An outlook of above-average temperatures, which led to minor capacity reductions at thermal plants this week, is to last until at least the beginning of August and forecasts for river levels to fall further have also contributed to upside pressure on the August contract after a similar weather pattern combined with a rise of marginal costs for power sector coal to buoy German-Austrian day-ahead prices so far this month.

The August contract closed at €50.90/MWh in today's session which was just €0.20/MWh below the close for the fourth quarter 2018 contract, Argus data show. Clean dark spreads for 38pc-efficient coal units ended the previous session at a fresh all-time high of €3.83/MWh. This was still below fourth-quarter 2018 clean dark spreads at €5.55/MWh partly because coal-to-gas competition in summer is stronger compared with the winter months when demand for heating is higher. Clean spark spreads for 55pc-efficient gas plants ended yesterday at €4.82/MWh, compared with €4.33/MWh for delivery in October-December. The rise in clean dark and spark spreads to fresh contract highs for delivery next month reflect expectations that domestic and cross-border power demand will remain firm and continue to support the call on German fossil fuel units.

A typical fall in industrial consumption tends to weigh on German prices for delivery in August. Average German-Austrian day-ahead prices for the month of August have settled close to or above the average for delivery in the usually more demand-intensive period of October-December only twice so far this decade in 2012 and in 2013. Mean temperatures on August 2012 were 1.8°C above the long-term average, while in August 2013 average temperatures throughout the month were 1.5°C above the seasonal norm after reaching up to 38.4°C in central west Germany at the start of that month. Mean temperatures in the central west German city of Duesseldorf today were forecast to stand at 22.8-24.12°C on 1-3 August, which is around 3-5°C above the long-term average. And daily highs were expected to hover around 30°C at the start of next month.

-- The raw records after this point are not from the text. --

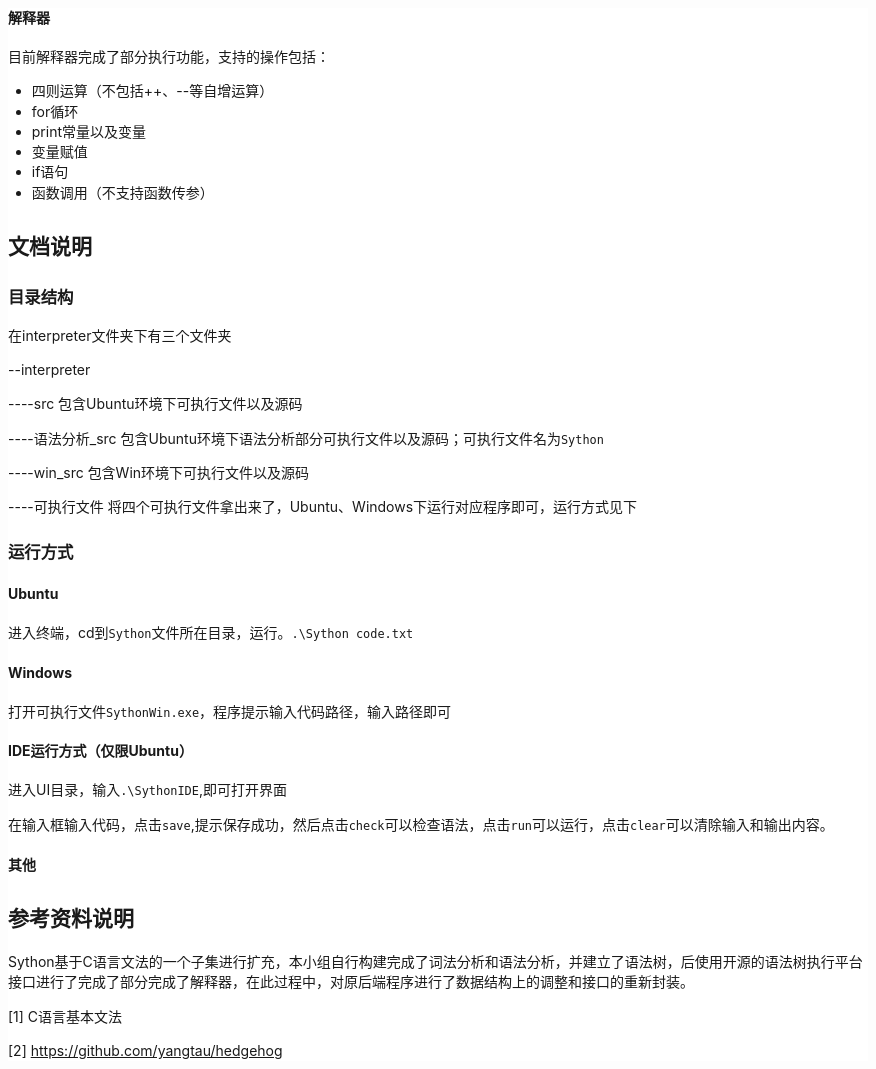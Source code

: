 #### 解释器

目前解释器完成了部分执行功能，支持的操作包括：

- 四则运算（不包括++、--等自增运算）
- for循环
- print常量以及变量
- 变量赋值
- if语句
- 函数调用（不支持函数传参）

## 文档说明

### 目录结构

在interpreter文件夹下有三个文件夹

--interpreter

----src	包含Ubuntu环境下可执行文件以及源码

----语法分析_src	包含Ubuntu环境下语法分析部分可执行文件以及源码；可执行文件名为`Sython`

----win_src	包含Win环境下可执行文件以及源码

----可执行文件     将四个可执行文件拿出来了，Ubuntu、Windows下运行对应程序即可，运行方式见下

### 运行方式

#### Ubuntu

进入终端，cd到`Sython`文件所在目录，运行。`.\Sython code.txt`

#### Windows

打开可执行文件`SythonWin.exe`，程序提示输入代码路径，输入路径即可

#### IDE运行方式（仅限Ubuntu）

进入UI目录，输入`.\SythonIDE`,即可打开界面

在输入框输入代码，点击`save`,提示保存成功，然后点击`check`可以检查语法，点击`run`可以运行，点击`clear`可以清除输入和输出内容。

#### 其他

## 参考资料说明

Sython基于C语言文法的一个子集进行扩充，本小组自行构建完成了词法分析和语法分析，并建立了语法树，后使用开源的语法树执行平台接口进行了完成了部分完成了解释器，在此过程中，对原后端程序进行了数据结构上的调整和接口的重新封装。

[1] C语言基本文法

[2] https://github.com/yangtau/hedgehog
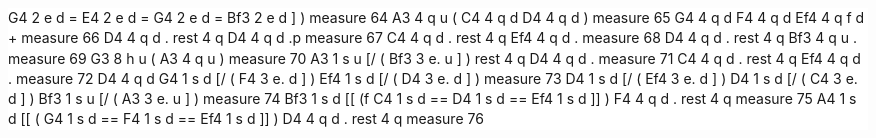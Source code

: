 G4     2        e     d  =
E4     2        e     d  =
G4     2        e     d  =
Bf3    2        e     d  ]     )
measure 64
A3     4        q     u        (
C4     4        q     d
D4     4        q     d        )
measure 65
G4     4        q     d
F4     4        q     d
Ef4    4        q f   d        +
measure 66
D4     4        q     d        .
rest   4        q
D4     4        q     d        .p
measure 67
C4     4        q     d        .
rest   4        q
Ef4    4        q     d        .
measure 68
D4     4        q     d        .
rest   4        q
Bf3    4        q     u        .
measure 69
G3     8        h     u        (
A3     4        q     u        )
measure 70
A3     1        s     u  [/    (
Bf3    3        e.    u  ]     )
rest   4        q
D4     4        q     d        .
measure 71
C4     4        q     d        .
rest   4        q
Ef4    4        q     d        .
measure 72
D4     4        q     d
G4     1        s     d  [/    (
F4     3        e.    d  ]     )
Ef4    1        s     d  [/    (
D4     3        e.    d  ]     )
measure 73
D4     1        s     d  [/    (
Ef4    3        e.    d  ]     )
D4     1        s     d  [/    (
C4     3        e.    d  ]     )
Bf3    1        s     u  [/    (
A3     3        e.    u  ]     )
measure 74
Bf3    1        s     d  [[    (f
C4     1        s     d  ==
D4     1        s     d  ==
Ef4    1        s     d  ]]    )
F4     4        q     d        .
rest   4        q
measure 75
A4     1        s     d  [[    (
G4     1        s     d  ==
F4     1        s     d  ==
Ef4    1        s     d  ]]    )
D4     4        q     d        .
rest   4        q
measure 76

The recent weather conditions of above-average temperatures have been accompanied by low winds. Daily German wind power generation has averaged 6.8GW so far this month compared with 8.1GW in June and compared with 7.5GW throughout July last year. Solar power generation has been higher to average 9.6GW on 1-19 July which is the highest monthly average on record. But while solar power generation could limit the rise in peak-load day-ahead prices so far this month has prevented an even sharper rise in fossil-fuel generation compared with levels earlier this summer, off-peak prices, which covers hours 0-8 and hours 21-24, have been rising to an average of €47.09/MWh so far this month in the German-Austrian day-ahead auction on the Paris-based Epex Spot exchange. This puts July off-peak prices on track to settle at the highest level for any month since May 2011, when they settled at an average of €52.15/MWh. German-Austrian off-peak prices so far this month are closely in line with average marginal break-even costs of €47.02/MWh for a 38pc-efficient coal plant and are slightly above marginal costs for operating a 55pc-efficient gas-fired unit in the NCG gas hub area.

Modest wind generation has also supported Germany's export opportunities in market coupling schemes so far this month compared with wind-intensive periods. Strong winds often force German transmission system operators (TSOs) to limit the amount of capacity they make available in day-ahead market coupling for cross-border trade because of internal grid bottlenecks between wind-intensive north Germany and south German demand hubs. The internal bottlenecks cause loop flows through neighboring grids, leading to grid congestion in the wider region and lower availability of inter connector capacity for commercial trade. The German-Austrian day-ahead base-load settled at an average of €48/MWh so far this month which was €4.14/MWh below the Dutch market, marking the lowest discount so far this year. German-Dutch net allocations in the CWE flow-based day-ahead market coupling scheme have remained firm at 1.9GW compared with 1.5GW on average in the first quarter when German wind power generation was much higher, at a daily average of 15.4GW. While lower German-French allocations in the day-ahead coupling have helped to facilitate higher German-Dutch flows, falling wind power output has contributed to that trend.

The August off-peak contract, including morning and evening off-peak hours, did not attract trading interest today but changed hands twice at €46.25/MWh yesterday, which is around the break-even costs of 39pc-efficient coal and 55pc-efficient gas plants as the market priced in expectations that the current weather pattern will last into next month and will continue to support the call on German coal and gas-fired to meet domestic and cross-border demand.

Plant restrictions, barging

Forecasts for temperatures to remain above average could also increase thermal plant curtailments and increase barging costs for coal plants, adding support to the August contract relative to the fourth quarter.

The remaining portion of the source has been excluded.